### WHAT YOU WILL DO:
Return all the lines below in which the string "Lista" appears.

WORKING DATA START

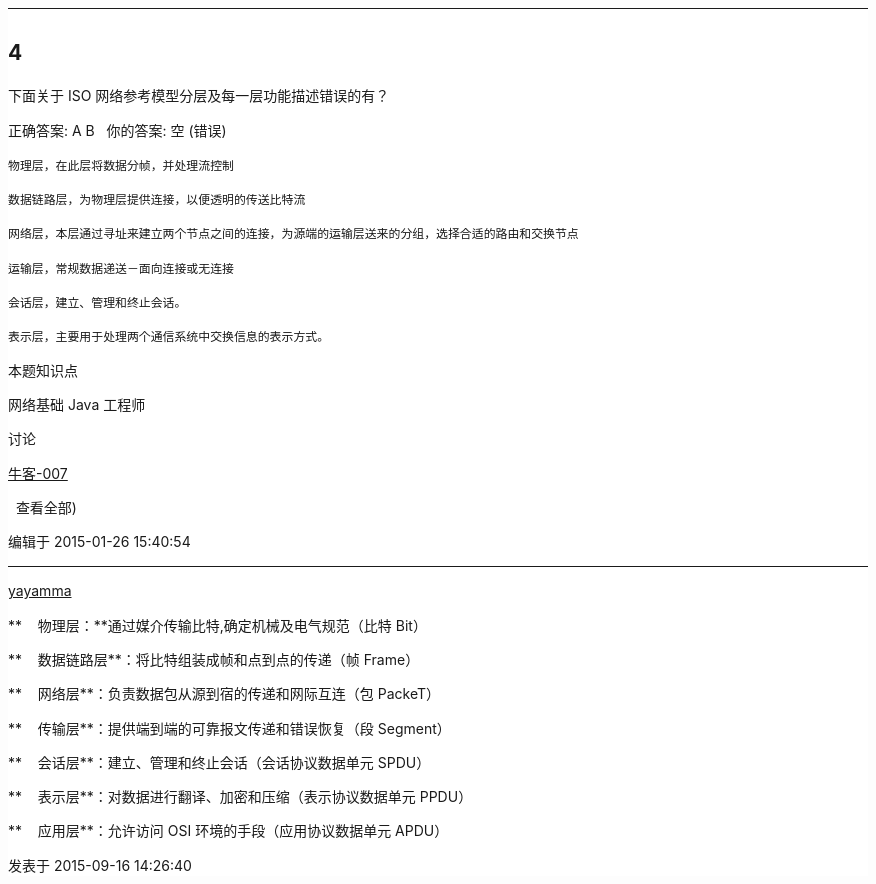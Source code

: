* * *

## 4

下面关于 ISO 网络参考模型分层及每一层功能描述错误的有？

正确答案: A B   你的答案: 空 (错误)

```cpp
物理层，在此层将数据分帧，并处理流控制
```

```cpp
数据链路层，为物理层提供连接，以便透明的传送比特流
```

```cpp
网络层，本层通过寻址来建立两个节点之间的连接，为源端的运输层送来的分组，选择合适的路由和交换节点
```

```cpp
运输层，常规数据递送－面向连接或无连接
```

```cpp
会话层，建立、管理和终止会话。
```

```cpp
表示层，主要用于处理两个通信系统中交换信息的表示方式。
```

本题知识点

网络基础 Java 工程师

讨论

[牛客-007](https://www.nowcoder.com/profile/394118)

  查看全部)

编辑于 2015-01-26 15:40:54

* * *

[yayamma](https://www.nowcoder.com/profile/270051)

**    物理层：**通过媒介传输比特,确定机械及电气规范（比特 Bit）

**    数据链路层**：将比特组装成帧和点到点的传递（帧 Frame）

**    网络层**：负责数据包从源到宿的传递和网际互连（包 PackeT）

**    传输层**：提供端到端的可靠报文传递和错误恢复（段 Segment）

**    会话层**：建立、管理和终止会话（会话协议数据单元 SPDU）

**    表示层**：对数据进行翻译、加密和压缩（表示协议数据单元 PPDU）

**    应用层**：允许访问 OSI 环境的手段（应用协议数据单元 APDU）

发表于 2015-09-16 14:26:40
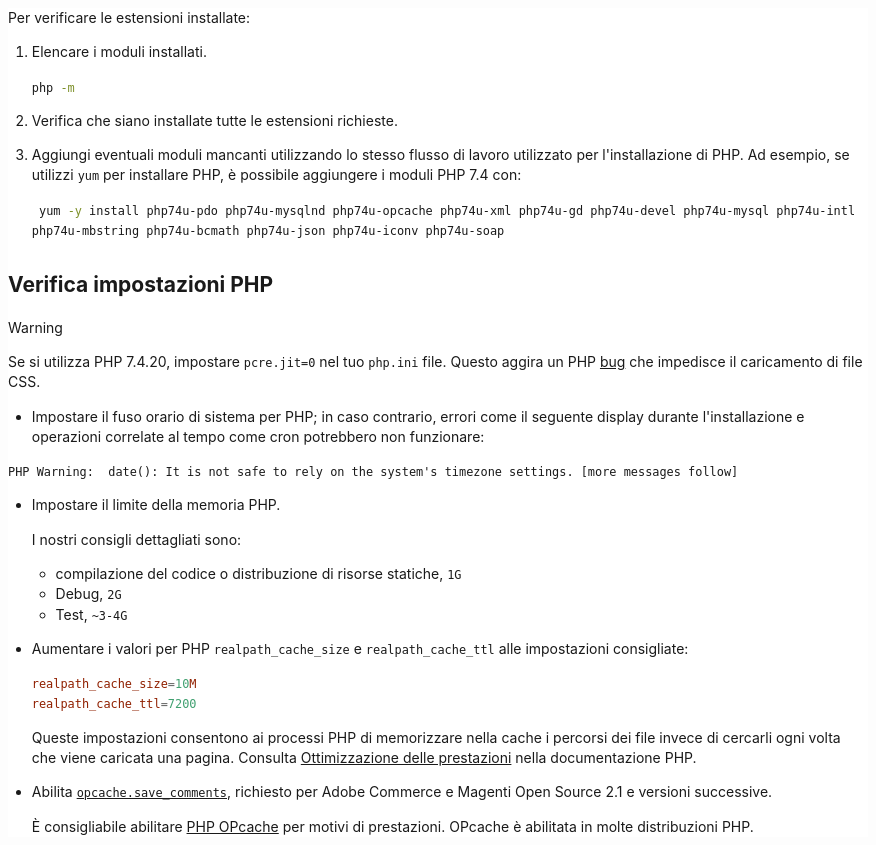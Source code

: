 Per verificare le estensioni installate:

1. Elencare i moduli installati.

   ```bash
   php -m
   ```

1. Verifica che siano installate tutte le estensioni richieste.
1. Aggiungi eventuali moduli mancanti utilizzando lo stesso flusso di lavoro utilizzato per l&#39;installazione di PHP. Ad esempio, se utilizzi `yum` per installare PHP, è possibile aggiungere i moduli PHP 7.4 con:

   ```bash
    yum -y install php74u-pdo php74u-mysqlnd php74u-opcache php74u-xml php74u-gd php74u-devel php74u-mysql php74u-intl php74u-mbstring php74u-bcmath php74u-json php74u-iconv php74u-soap
   ```

## Verifica impostazioni PHP

>[!WARNING]
>
>Se si utilizza PHP 7.4.20, impostare `pcre.jit=0` nel tuo `php.ini` file. Questo aggira un PHP [bug](https://bugs.php.net/bug.php?id=81101) che impedisce il caricamento di file CSS.

- Impostare il fuso orario di sistema per PHP; in caso contrario, errori come il seguente display durante l&#39;installazione e operazioni correlate al tempo come cron potrebbero non funzionare:

```terminal
PHP Warning:  date(): It is not safe to rely on the system's timezone settings. [more messages follow]
```

- Impostare il limite della memoria PHP.

   I nostri consigli dettagliati sono:

   - compilazione del codice o distribuzione di risorse statiche, `1G`
   - Debug, `2G`
   - Test, `~3-4G`

- Aumentare i valori per PHP `realpath_cache_size` e `realpath_cache_ttl` alle impostazioni consigliate:

   ```conf
   realpath_cache_size=10M
   realpath_cache_ttl=7200
   ```

   Queste impostazioni consentono ai processi PHP di memorizzare nella cache i percorsi dei file invece di cercarli ogni volta che viene caricata una pagina. Consulta [Ottimizzazione delle prestazioni](https://www.php.net/manual/en/ini.core.php) nella documentazione PHP.

- Abilita [`opcache.save_comments`](https://www.php.net/manual/en/opcache.configuration.php#ini.opcache.save-comments), richiesto per Adobe Commerce e Magenti Open Source 2.1 e versioni successive.

   È consigliabile abilitare [PHP OPcache](https://www.php.net/manual/en/book.opcache.php) per motivi di prestazioni. OPcache è abilitata in molte distribuzioni PHP.
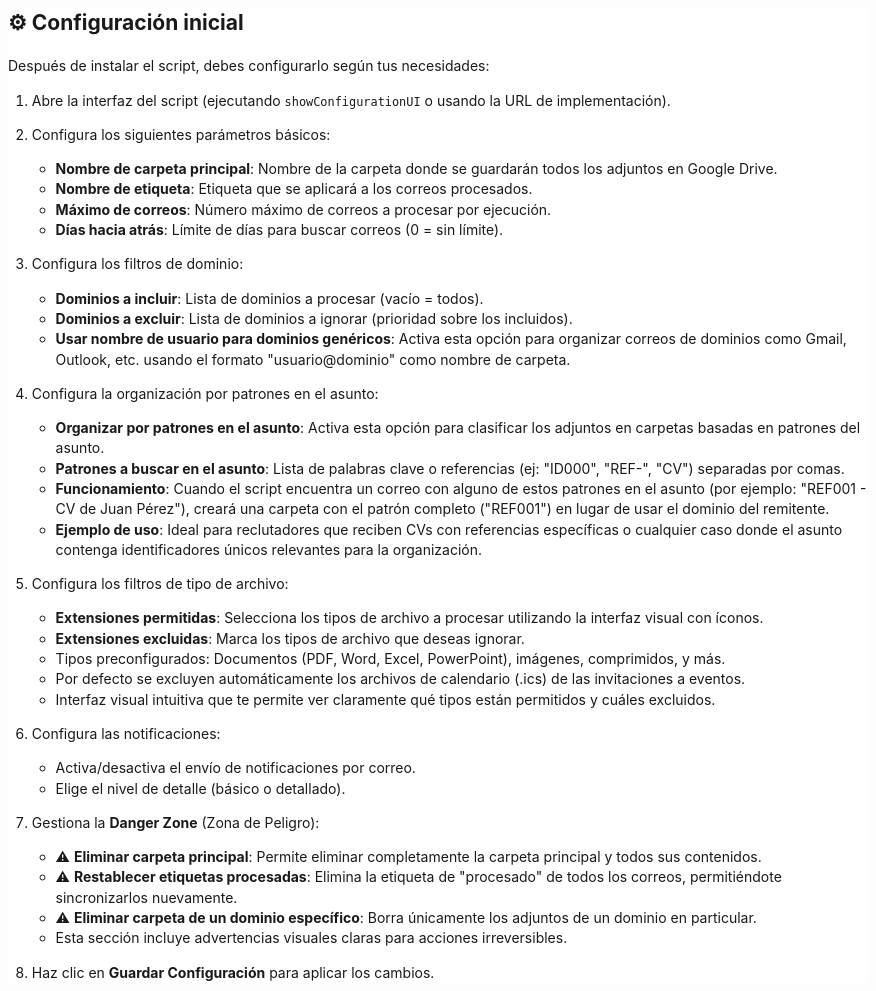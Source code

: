 ## ⚙️ Configuración inicial

Después de instalar el script, debes configurarlo según tus necesidades:

1. Abre la interfaz del script (ejecutando `showConfigurationUI` o usando la URL de implementación).
2. Configura los siguientes parámetros básicos:
   - **Nombre de carpeta principal**: Nombre de la carpeta donde se guardarán todos los adjuntos en Google Drive.
   - **Nombre de etiqueta**: Etiqueta que se aplicará a los correos procesados.
   - **Máximo de correos**: Número máximo de correos a procesar por ejecución.
   - **Días hacia atrás**: Límite de días para buscar correos (0 = sin límite).

3. Configura los filtros de dominio:
   - **Dominios a incluir**: Lista de dominios a procesar (vacío = todos).
   - **Dominios a excluir**: Lista de dominios a ignorar (prioridad sobre los incluidos).
   - **Usar nombre de usuario para dominios genéricos**: Activa esta opción para organizar correos de dominios como Gmail, Outlook, etc. usando el formato "usuario@dominio" como nombre de carpeta.

4. Configura la organización por patrones en el asunto:
   - **Organizar por patrones en el asunto**: Activa esta opción para clasificar los adjuntos en carpetas basadas en patrones del asunto.
   - **Patrones a buscar en el asunto**: Lista de palabras clave o referencias (ej: "ID000", "REF-", "CV") separadas por comas.
   - **Funcionamiento**: Cuando el script encuentra un correo con alguno de estos patrones en el asunto (por ejemplo: "REF001 - CV de Juan Pérez"), creará una carpeta con el patrón completo ("REF001") en lugar de usar el dominio del remitente.
   - **Ejemplo de uso**: Ideal para reclutadores que reciben CVs con referencias específicas o cualquier caso donde el asunto contenga identificadores únicos relevantes para la organización.

5. Configura los filtros de tipo de archivo:
   - **Extensiones permitidas**: Selecciona los tipos de archivo a procesar utilizando la interfaz visual con íconos.
   - **Extensiones excluidas**: Marca los tipos de archivo que deseas ignorar.
   - Tipos preconfigurados: Documentos (PDF, Word, Excel, PowerPoint), imágenes, comprimidos, y más.
   - Por defecto se excluyen automáticamente los archivos de calendario (.ics) de las invitaciones a eventos.
   - Interfaz visual intuitiva que te permite ver claramente qué tipos están permitidos y cuáles excluidos.

5. Configura las notificaciones:
   - Activa/desactiva el envío de notificaciones por correo.
   - Elige el nivel de detalle (básico o detallado).

6. Gestiona la **Danger Zone** (Zona de Peligro):
   - ⚠️ **Eliminar carpeta principal**: Permite eliminar completamente la carpeta principal y todos sus contenidos.
   - ⚠️ **Restablecer etiquetas procesadas**: Elimina la etiqueta de "procesado" de todos los correos, permitiéndote sincronizarlos nuevamente.
   - ⚠️ **Eliminar carpeta de un dominio específico**: Borra únicamente los adjuntos de un dominio en particular.
   - Esta sección incluye advertencias visuales claras para acciones irreversibles.

7. Haz clic en **Guardar Configuración** para aplicar los cambios.
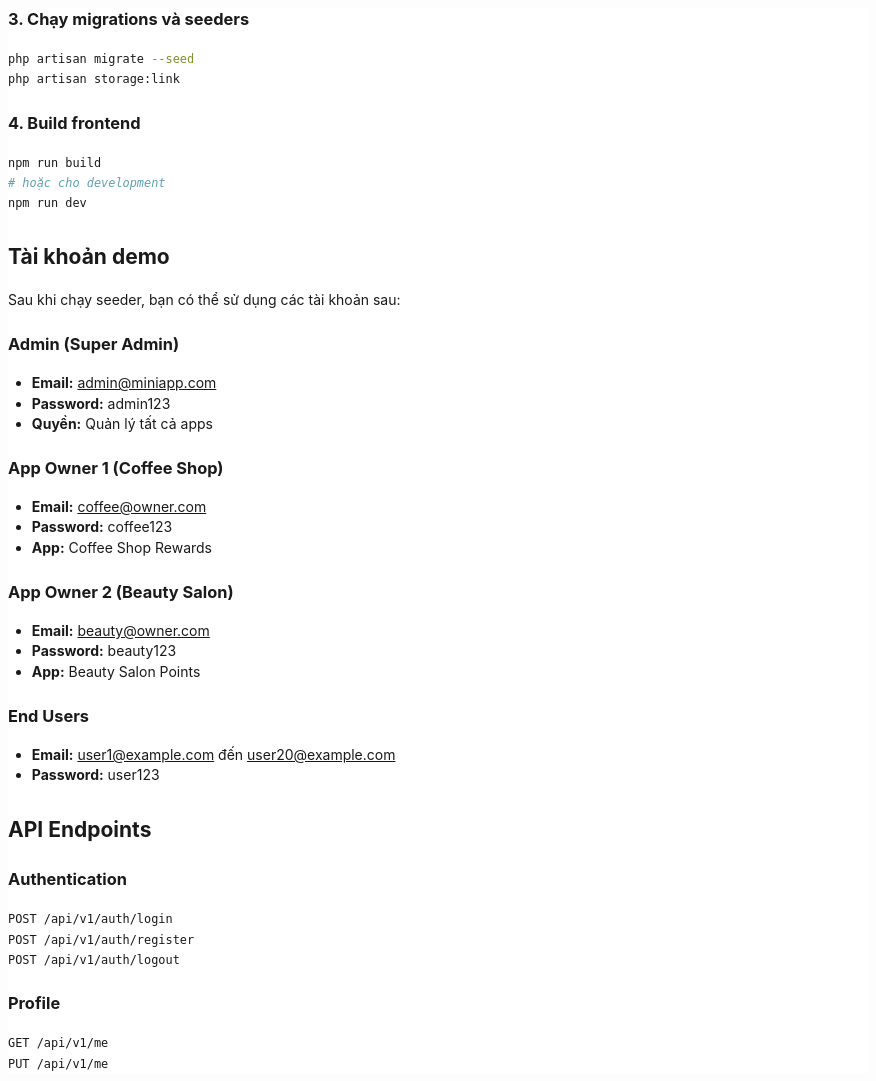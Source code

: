 ### 3. Chạy migrations và seeders

```bash
php artisan migrate --seed
php artisan storage:link
```

### 4. Build frontend

```bash
npm run build
# hoặc cho development
npm run dev
```

## Tài khoản demo

Sau khi chạy seeder, bạn có thể sử dụng các tài khoản sau:

### Admin (Super Admin)
- **Email:** admin@miniapp.com
- **Password:** admin123
- **Quyền:** Quản lý tất cả apps

### App Owner 1 (Coffee Shop)
- **Email:** coffee@owner.com
- **Password:** coffee123
- **App:** Coffee Shop Rewards

### App Owner 2 (Beauty Salon)
- **Email:** beauty@owner.com
- **Password:** beauty123
- **App:** Beauty Salon Points

### End Users
- **Email:** user1@example.com đến user20@example.com
- **Password:** user123

## API Endpoints

### Authentication
```
POST /api/v1/auth/login
POST /api/v1/auth/register
POST /api/v1/auth/logout
```

### Profile
```
GET /api/v1/me
PUT /api/v1/me
```
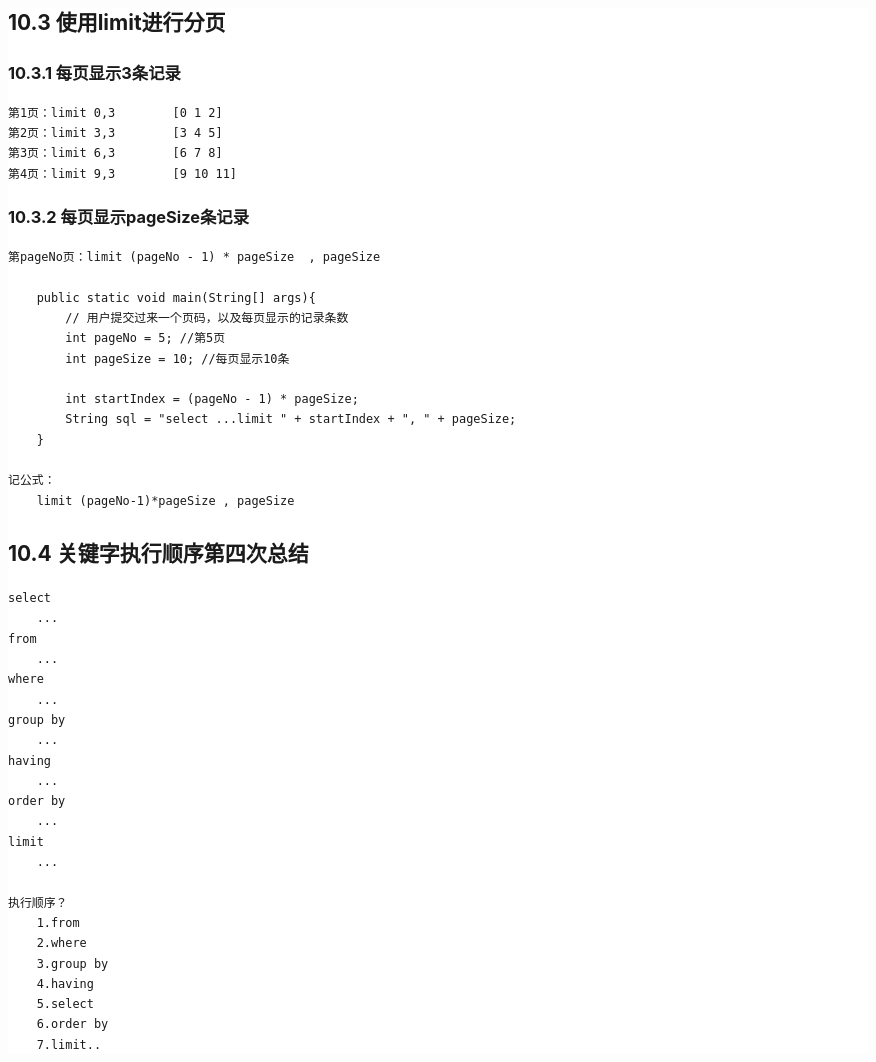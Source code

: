 ## 10.3 使用limit进行分页

### 10.3.1 每页显示3条记录

```
第1页：limit 0,3        [0 1 2]
第2页：limit 3,3        [3 4 5]
第3页：limit 6,3        [6 7 8]
第4页：limit 9,3        [9 10 11]
```

### 10.3.2 每页显示pageSize条记录

```
第pageNo页：limit (pageNo - 1) * pageSize  , pageSize

    public static void main(String[] args){
        // 用户提交过来一个页码，以及每页显示的记录条数
        int pageNo = 5; //第5页
        int pageSize = 10; //每页显示10条

        int startIndex = (pageNo - 1) * pageSize;
        String sql = "select ...limit " + startIndex + ", " + pageSize;
    }

记公式：
    limit (pageNo-1)*pageSize , pageSize
```

## 10.4 关键字执行顺序第四次总结

```
select 
	...
from
	...
where
	...
group by
	...
having
	...
order by
	...
limit
	...
    
执行顺序？
    1.from
    2.where
    3.group by
    4.having
    5.select
    6.order by
    7.limit..
```
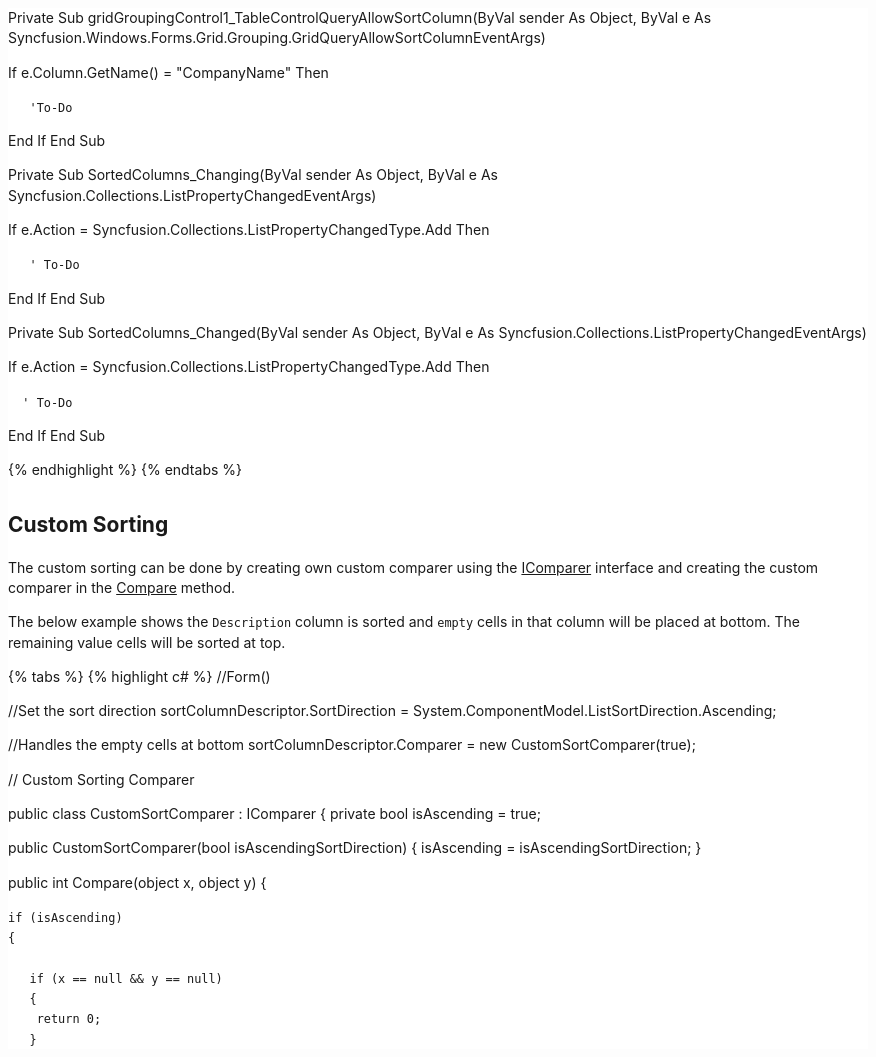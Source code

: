 Private Sub gridGroupingControl1_TableControlQueryAllowSortColumn(ByVal sender As Object, ByVal e As Syncfusion.Windows.Forms.Grid.Grouping.GridQueryAllowSortColumnEventArgs)

   If e.Column.GetName() = "CompanyName" Then

	   'To-Do
   End If
End Sub

Private Sub SortedColumns_Changing(ByVal sender As Object, ByVal e As Syncfusion.Collections.ListPropertyChangedEventArgs)

   If e.Action = Syncfusion.Collections.ListPropertyChangedType.Add Then

	   ' To-Do
   End If
 End Sub

Private Sub SortedColumns_Changed(ByVal sender As Object, ByVal e As Syncfusion.Collections.ListPropertyChangedEventArgs)

   If e.Action = Syncfusion.Collections.ListPropertyChangedType.Add Then

	  ' To-Do
   End If
 End Sub

{% endhighlight %}
{% endtabs %}

## Custom Sorting
The custom sorting can be done by creating own custom comparer using the [IComparer](https://docs.microsoft.com/en-us/dotnet/api/system.collections.icomparer?view=net-5.0) interface and creating the custom comparer in the [Compare](https://docs.microsoft.com/en-us/dotnet/api/system.collections.icomparer.compare?view=net-5.0) method.

The below example shows the `Description` column is sorted and `empty` cells in that column will be placed at bottom. The remaining value cells will be sorted at top. 

{% tabs %}
{% highlight c# %}
//Form()

//Set the sort direction
sortColumnDescriptor.SortDirection = System.ComponentModel.ListSortDirection.Ascending;

//Handles the empty cells at bottom
sortColumnDescriptor.Comparer = new CustomSortComparer(true);

// Custom Sorting Comparer

public class CustomSortComparer : IComparer
{
  private bool isAscending = true;

  public CustomSortComparer(bool isAscendingSortDirection)
  {
	isAscending = isAscendingSortDirection;
  }

  public int Compare(object x, object y)
  {

	if (isAscending)
	{

	   if (x == null && y == null)
	   {
		return 0;
	   }
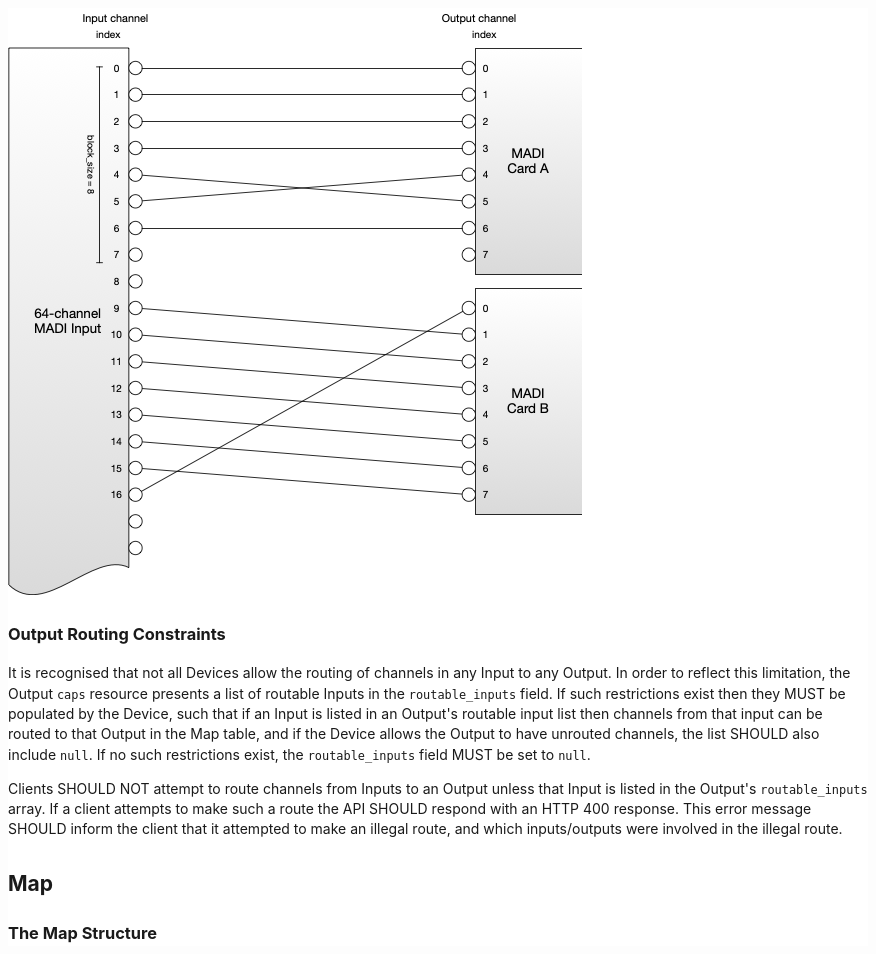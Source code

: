 ![reordering constraint example](images/map-examples/input-constraints-block-switching.png "Re-ordering is allowed in blocks.")

### Output Routing Constraints

It is recognised that not all Devices allow the routing of channels in any Input to any Output. In order to reflect this limitation, the Output `caps` resource presents a list of routable Inputs in the `routable_inputs` field. If such restrictions exist then they MUST be populated by the Device, such that if an Input is listed in an Output's routable input list then channels from that input can be routed to that Output in the Map table, and if the Device allows the Output to have unrouted channels, the list SHOULD also include `null`. If no such restrictions exist, the `routable_inputs` field MUST be set to `null`.

Clients SHOULD NOT attempt to route channels from Inputs to an Output unless that Input is listed in the Output's `routable_inputs` array. If a client attempts to make such a route the API SHOULD respond with an HTTP 400 response. This error message SHOULD inform the client that it attempted to make an illegal route, and which inputs/outputs were involved in the illegal route.

## Map

### The Map Structure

WORKING DATA END

### RESPONSE TO THIS TASK:
   - **Dominios a incluir**: Lista de dominios a procesar (vacío = todos).
   - **Dominios a excluir**: Lista de dominios a ignorar (prioridad sobre los incluidos).
   - **Patrones a buscar en el asunto**: Lista de palabras clave o referencias (ej: "ID000", "REF-", "CV") separadas por comas.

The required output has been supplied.